Extension of precision from single-precision to double-precision does not lose precision.
* YYYYYYYY_YYYYYYYY_YYYYYYYY_YYYYYYYY_YYYYYYYY_YYYYYYYY_YYYYYYYY_YYYYYYYY is a big-endian
IEEE 754 double precision floating point number
### str format family
Str format family stores a byte array in 1, 2, 3, or 5 bytes of extra bytes in addition to the size of the byte array.
fixstr stores a byte array whose length is upto 31 bytes:
+--------+========+
|101XXXXX| data |
+--------+========+
str 8 stores a byte array whose length is upto (2^8)-1 bytes:
+--------+--------+========+
| 0xd9 |YYYYYYYY| data |
+--------+--------+========+
str 16 stores a byte array whose length is upto (2^16)-1 bytes:
+--------+--------+--------+========+
| 0xda |ZZZZZZZZ|ZZZZZZZZ| data |
+--------+--------+--------+========+
str 32 stores a byte array whose length is upto (2^32)-1 bytes:
+--------+--------+--------+--------+--------+========+
| 0xdb |AAAAAAAA|AAAAAAAA|AAAAAAAA|AAAAAAAA| data |
+--------+--------+--------+--------+--------+========+
where
* XXXXX is a 5-bit unsigned integer which represents N
* YYYYYYYY is a 8-bit unsigned integer which represents N
* ZZZZZZZZ_ZZZZZZZZ is a 16-bit big-endian unsigned integer which represents N
* AAAAAAAA_AAAAAAAA_AAAAAAAA_AAAAAAAA is a 32-bit big-endian unsigned integer which represents N
* N is the length of data
### bin format family
Bin format family stores an byte array in 2, 3, or 5 bytes of extra bytes in addition to the size of the byte array.

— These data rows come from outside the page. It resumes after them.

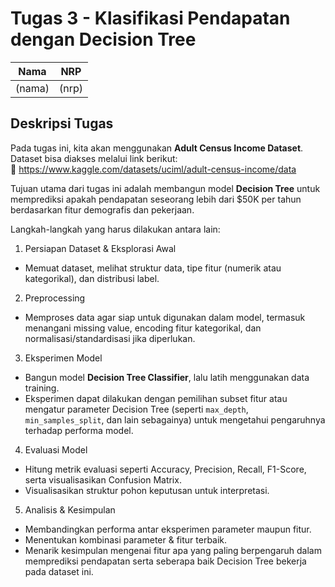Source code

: # Tugas 3 - Klasifikasi Pendapatan dengan Decision Tree

| Nama              | NRP        |
|-------------------|------------|
| (nama)            | (nrp)      |

## Deskripsi Tugas
Pada tugas ini, kita akan menggunakan **Adult Census Income Dataset**. Dataset bisa diakses melalui link berikut:\
🔗 https://www.kaggle.com/datasets/uciml/adult-census-income/data

Tujuan utama dari tugas ini adalah membangun model **Decision Tree** untuk memprediksi apakah pendapatan seseorang lebih dari $50K per tahun berdasarkan fitur demografis dan pekerjaan.

Langkah-langkah yang harus dilakukan antara lain:

1. Persiapan Dataset & Eksplorasi Awal
- Memuat dataset, melihat struktur data, tipe fitur (numerik atau kategorikal), dan distribusi label.

2. Preprocessing 
- Memproses data agar siap untuk digunakan dalam model, termasuk menangani missing value, encoding fitur kategorikal, dan normalisasi/standardisasi jika diperlukan.

3. Eksperimen Model 
- Bangun model **Decision Tree Classifier**, lalu latih menggunakan data training.
- Eksperimen dapat dilakukan dengan pemilihan subset fitur atau mengatur parameter Decision Tree (seperti `max_depth`, `min_samples_split`, dan lain sebagainya) untuk mengetahui pengaruhnya terhadap performa model.

4. Evaluasi Model
- Hitung metrik evaluasi seperti Accuracy, Precision, Recall, F1-Score, serta visualisasikan Confusion Matrix.
- Visualisasikan struktur pohon keputusan untuk interpretasi.

5. Analisis & Kesimpulan
- Membandingkan performa antar eksperimen parameter maupun fitur.
- Menentukan kombinasi parameter & fitur terbaik.
- Menarik kesimpulan mengenai fitur apa yang paling berpengaruh dalam memprediksi pendapatan serta seberapa baik Decision Tree bekerja pada dataset ini.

bin 8 stores a byte array whose length is upto (2^8)-1 bytes:
+--------+--------+========+
| 0xc4 |XXXXXXXX| data |
+--------+--------+========+
bin 16 stores a byte array whose length is upto (2^16)-1 bytes:
+--------+--------+--------+========+
| 0xc5 |YYYYYYYY|YYYYYYYY| data |
+--------+--------+--------+========+
bin 32 stores a byte array whose length is upto (2^32)-1 bytes:
+--------+--------+--------+--------+--------+========+
| 0xc6 |ZZZZZZZZ|ZZZZZZZZ|ZZZZZZZZ|ZZZZZZZZ| data |
+--------+--------+--------+--------+--------+========+
where
* XXXXXXXX is a 8-bit unsigned integer which represents N
* YYYYYYYY_YYYYYYYY is a 16-bit big-endian unsigned integer which represents N
* ZZZZZZZZ_ZZZZZZZZ_ZZZZZZZZ_ZZZZZZZZ is a 32-bit big-endian unsigned integer which represents N
* N is the length of data
### array format family
Array format family stores a sequence of elements in 1, 3, or 5 bytes of extra bytes in addition to the elements.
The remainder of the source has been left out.